Flat-lay composition on a warm wooden desk showing a MacBook screen with three simplified note app window icons side by side (a notepad, a bear silhouette, and a document page), an iPhone lying next to it, and a small leather notepad with a fountain pen.
Three Mac-native note-taking apps, each with a distinct philosophy.

Introduction: The Mac-Native Note-Taking Choice

If you live in the Apple ecosystem — Mac, iPhone, iPad — you have a decision to make about where to write your notes. The obvious starting point is Apple Notes, which ships free on every device and has become surprisingly capable. But two polished third-party apps, Bear and Craft, offer experiences that Apple Notes cannot match, each optimized for a different kind of writer.

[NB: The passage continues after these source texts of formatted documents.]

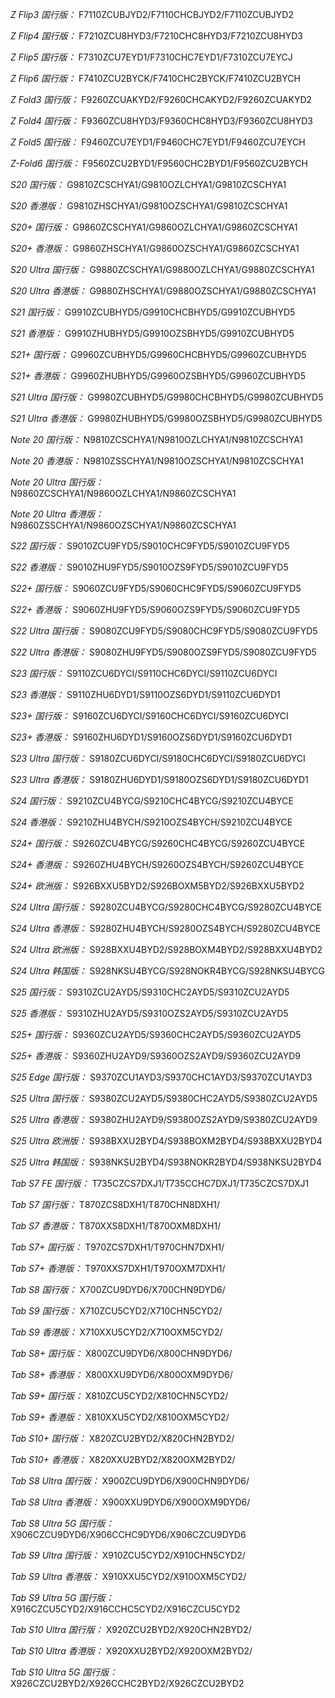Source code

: *Z Flip3 国行版：*
F7110ZCUBJYD2/F7110CHCBJYD2/F7110ZCUBJYD2

*Z Flip4 国行版：*
F7210ZCU8HYD3/F7210CHC8HYD3/F7210ZCU8HYD3

*Z Flip5 国行版：*
F7310ZCU7EYD1/F7310CHC7EYD1/F7310ZCU7EYCJ

*Z Flip6 国行版：*
F7410ZCU2BYCK/F7410CHC2BYCK/F7410ZCU2BYCH

*Z Fold3 国行版：*
F9260ZCUAKYD2/F9260CHCAKYD2/F9260ZCUAKYD2

*Z Fold4 国行版：*
F9360ZCU8HYD3/F9360CHC8HYD3/F9360ZCU8HYD3

*Z Fold5 国行版：*
F9460ZCU7EYD1/F9460CHC7EYD1/F9460ZCU7EYCH

*Z-Fold6 国行版：*
F9560ZCU2BYD1/F9560CHC2BYD1/F9560ZCU2BYCH

*S20 国行版：*
G9810ZCSCHYA1/G9810OZLCHYA1/G9810ZCSCHYA1

*S20 香港版：*
G9810ZHSCHYA1/G9810OZSCHYA1/G9810ZCSCHYA1

*S20+ 国行版：*
G9860ZCSCHYA1/G9860OZLCHYA1/G9860ZCSCHYA1

*S20+ 香港版：*
G9860ZHSCHYA1/G9860OZSCHYA1/G9860ZCSCHYA1

*S20 Ultra 国行版：*
G9880ZCSCHYA1/G9880OZLCHYA1/G9880ZCSCHYA1

*S20 Ultra 香港版：*
G9880ZHSCHYA1/G9880OZSCHYA1/G9880ZCSCHYA1

*S21 国行版：*
G9910ZCUBHYD5/G9910CHCBHYD5/G9910ZCUBHYD5

*S21 香港版：*
G9910ZHUBHYD5/G9910OZSBHYD5/G9910ZCUBHYD5

*S21+ 国行版：*
G9960ZCUBHYD5/G9960CHCBHYD5/G9960ZCUBHYD5

*S21+ 香港版：*
G9960ZHUBHYD5/G9960OZSBHYD5/G9960ZCUBHYD5

*S21 Ultra 国行版：*
G9980ZCUBHYD5/G9980CHCBHYD5/G9980ZCUBHYD5

*S21 Ultra 香港版：*
G9980ZHUBHYD5/G9980OZSBHYD5/G9980ZCUBHYD5

*Note 20 国行版：*
N9810ZCSCHYA1/N9810OZLCHYA1/N9810ZCSCHYA1

*Note 20 香港版：*
N9810ZSSCHYA1/N9810OZSCHYA1/N9810ZCSCHYA1

*Note 20 Ultra 国行版：*
N9860ZCSCHYA1/N9860OZLCHYA1/N9860ZCSCHYA1

*Note 20 Ultra 香港版：*
N9860ZSSCHYA1/N9860OZSCHYA1/N9860ZCSCHYA1

*S22 国行版：*
S9010ZCU9FYD5/S9010CHC9FYD5/S9010ZCU9FYD5

*S22 香港版：*
S9010ZHU9FYD5/S9010OZS9FYD5/S9010ZCU9FYD5

*S22+ 国行版：*
S9060ZCU9FYD5/S9060CHC9FYD5/S9060ZCU9FYD5

*S22+ 香港版：*
S9060ZHU9FYD5/S9060OZS9FYD5/S9060ZCU9FYD5

*S22 Ultra 国行版：*
S9080ZCU9FYD5/S9080CHC9FYD5/S9080ZCU9FYD5

*S22 Ultra 香港版：*
S9080ZHU9FYD5/S9080OZS9FYD5/S9080ZCU9FYD5

*S23 国行版：*
S9110ZCU6DYCI/S9110CHC6DYCI/S9110ZCU6DYCI

*S23 香港版：*
S9110ZHU6DYD1/S9110OZS6DYD1/S9110ZCU6DYD1

*S23+ 国行版：*
S9160ZCU6DYCI/S9160CHC6DYCI/S9160ZCU6DYCI

*S23+ 香港版：*
S9160ZHU6DYD1/S9160OZS6DYD1/S9160ZCU6DYD1

*S23 Ultra 国行版：*
S9180ZCU6DYCI/S9180CHC6DYCI/S9180ZCU6DYCI

*S23 Ultra 香港版：*
S9180ZHU6DYD1/S9180OZS6DYD1/S9180ZCU6DYD1

*S24 国行版：*
S9210ZCU4BYCG/S9210CHC4BYCG/S9210ZCU4BYCE

*S24 香港版：*
S9210ZHU4BYCH/S9210OZS4BYCH/S9210ZCU4BYCE

*S24+ 国行版：*
S9260ZCU4BYCG/S9260CHC4BYCG/S9260ZCU4BYCE

*S24+ 香港版：*
S9260ZHU4BYCH/S9260OZS4BYCH/S9260ZCU4BYCE

*S24+ 欧洲版：*
S926BXXU5BYD2/S926BOXM5BYD2/S926BXXU5BYD2

*S24 Ultra 国行版：*
S9280ZCU4BYCG/S9280CHC4BYCG/S9280ZCU4BYCE

*S24 Ultra 香港版：*
S9280ZHU4BYCH/S9280OZS4BYCH/S9280ZCU4BYCE

*S24 Ultra 欧洲版：*
S928BXXU4BYD2/S928BOXM4BYD2/S928BXXU4BYD2

*S24 Ultra 韩国版：*
S928NKSU4BYCG/S928NOKR4BYCG/S928NKSU4BYCG

*S25 国行版：*
S9310ZCU2AYD5/S9310CHC2AYD5/S9310ZCU2AYD5

*S25 香港版：*
S9310ZHU2AYD5/S9310OZS2AYD5/S9310ZCU2AYD5

*S25+ 国行版：*
S9360ZCU2AYD5/S9360CHC2AYD5/S9360ZCU2AYD5

*S25+ 香港版：*
S9360ZHU2AYD9/S9360OZS2AYD9/S9360ZCU2AYD9

*S25 Edge 国行版：*
S9370ZCU1AYD3/S9370CHC1AYD3/S9370ZCU1AYD3

*S25 Ultra 国行版：*
S9380ZCU2AYD5/S9380CHC2AYD5/S9380ZCU2AYD5

*S25 Ultra 香港版：*
S9380ZHU2AYD9/S9380OZS2AYD9/S9380ZCU2AYD9

*S25 Ultra 欧洲版：*
S938BXXU2BYD4/S938BOXM2BYD4/S938BXXU2BYD4

*S25 Ultra 韩国版：*
S938NKSU2BYD4/S938NOKR2BYD4/S938NKSU2BYD4

*Tab S7 FE 国行版：*
T735CZCS7DXJ1/T735CCHC7DXJ1/T735CZCS7DXJ1

*Tab S7 国行版：*
T870ZCS8DXH1/T870CHN8DXH1/

*Tab S7 香港版：*
T870XXS8DXH1/T870OXM8DXH1/

*Tab S7+ 国行版：*
T970ZCS7DXH1/T970CHN7DXH1/

*Tab S7+ 香港版：*
T970XXS7DXH1/T970OXM7DXH1/

*Tab S8 国行版：*
X700ZCU9DYD6/X700CHN9DYD6/

*Tab S9  国行版：*
X710ZCU5CYD2/X710CHN5CYD2/

*Tab S9  香港版：*
X710XXU5CYD2/X710OXM5CYD2/

*Tab S8+ 国行版：*
X800ZCU9DYD6/X800CHN9DYD6/

*Tab S8+ 香港版：*
X800XXU9DYD6/X800OXM9DYD6/

*Tab S9+ 国行版：*
X810ZCU5CYD2/X810CHN5CYD2/

*Tab S9+ 香港版：*
X810XXU5CYD2/X810OXM5CYD2/

*Tab S10+ 国行版：*
X820ZCU2BYD2/X820CHN2BYD2/

*Tab S10+ 香港版：*
X820XXU2BYD2/X820OXM2BYD2/

*Tab S8 Ultra 国行版：*
X900ZCU9DYD6/X900CHN9DYD6/

*Tab S8 Ultra 香港版：*
X900XXU9DYD6/X900OXM9DYD6/

*Tab S8 Ultra 5G 国行版：*
X906CZCU9DYD6/X906CCHC9DYD6/X906CZCU9DYD6

*Tab S9 Ultra 国行版：*
X910ZCU5CYD2/X910CHN5CYD2/

*Tab S9 Ultra 香港版：*
X910XXU5CYD2/X910OXM5CYD2/

*Tab S9 Ultra 5G 国行版：*
X916CZCU5CYD2/X916CCHC5CYD2/X916CZCU5CYD2

*Tab S10 Ultra 国行版：*
X920ZCU2BYD2/X920CHN2BYD2/

*Tab S10 Ultra 香港版：*
X920XXU2BYD2/X920OXM2BYD2/

*Tab S10 Ultra 5G 国行版：*
X926CZCU2BYD2/X926CCHC2BYD2/X926CZCU2BYD2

This comparison is deliberately narrow. We are not weighing in on cross-platform Electron apps like Notion or Obsidian, which have their own strengths but carry a performance tax on Apple Silicon. Instead, we are looking at three apps that are Universal 2 binaries, optimized for macOS, and under 200MB of resident RAM at idle — apps that will not measurably impact battery life on an 8GB M2 MacBook Air. The choice among them comes down to three things: whether you prefer Markdown or rich text, how deeply you need to organize your notes, and how important it is to be able to take your data with you.

For a broader look at how these apps fit into different workflow categories — quick capture, knowledge base, structured databases — see our workflow-based comparison.

At a Glance: Apple Notes vs. Bear vs. Craft

The table below summarizes the key decision factors. All data points come from a 28-day parallel test of six macOS apps conducted by Atlas Workspace, supplemented by official pricing pages and editorial reviews from PCMag and The Sweet Setup.

Key specifications for Apple Notes, Bear, and Craft as of June 2026.
FeatureApple NotesBearCraft
PriceFree (5GB iCloud); iCloud+ from $0.99/moFree tier; Pro $2.99/mo or $29.99/yrFree tier; Pro $5/mo ($59.99/yr)
RAM (idle)142MB84MB (lightest tested)~150MB (estimated)
App open time0.3 seconds0.6 seconds~0.5 seconds
Editor typeRich text (limited Markdown)Markdown-first (auto-hiding syntax)Block-based rich text
Export formatsPDF onlyMarkdown, TXT, PDF, HTML, DOCXPDF, Markdown, Word
SynciCloud (free)iCloud (Pro required)iCloud + Craft Cloud (Pro)
AI featuresApple Intelligence (transcription, summarization, image generation)NoneAI writing assistant (Pro)
Quick Note supportYes (corner gesture)NoNo
WidgetsYes (multiple sizes)Yes (multiple sizes)Yes (multiple sizes)
Apple Pencil supportYes (handwriting, Lock Screen notes)Yes (sketching)Yes (sketching)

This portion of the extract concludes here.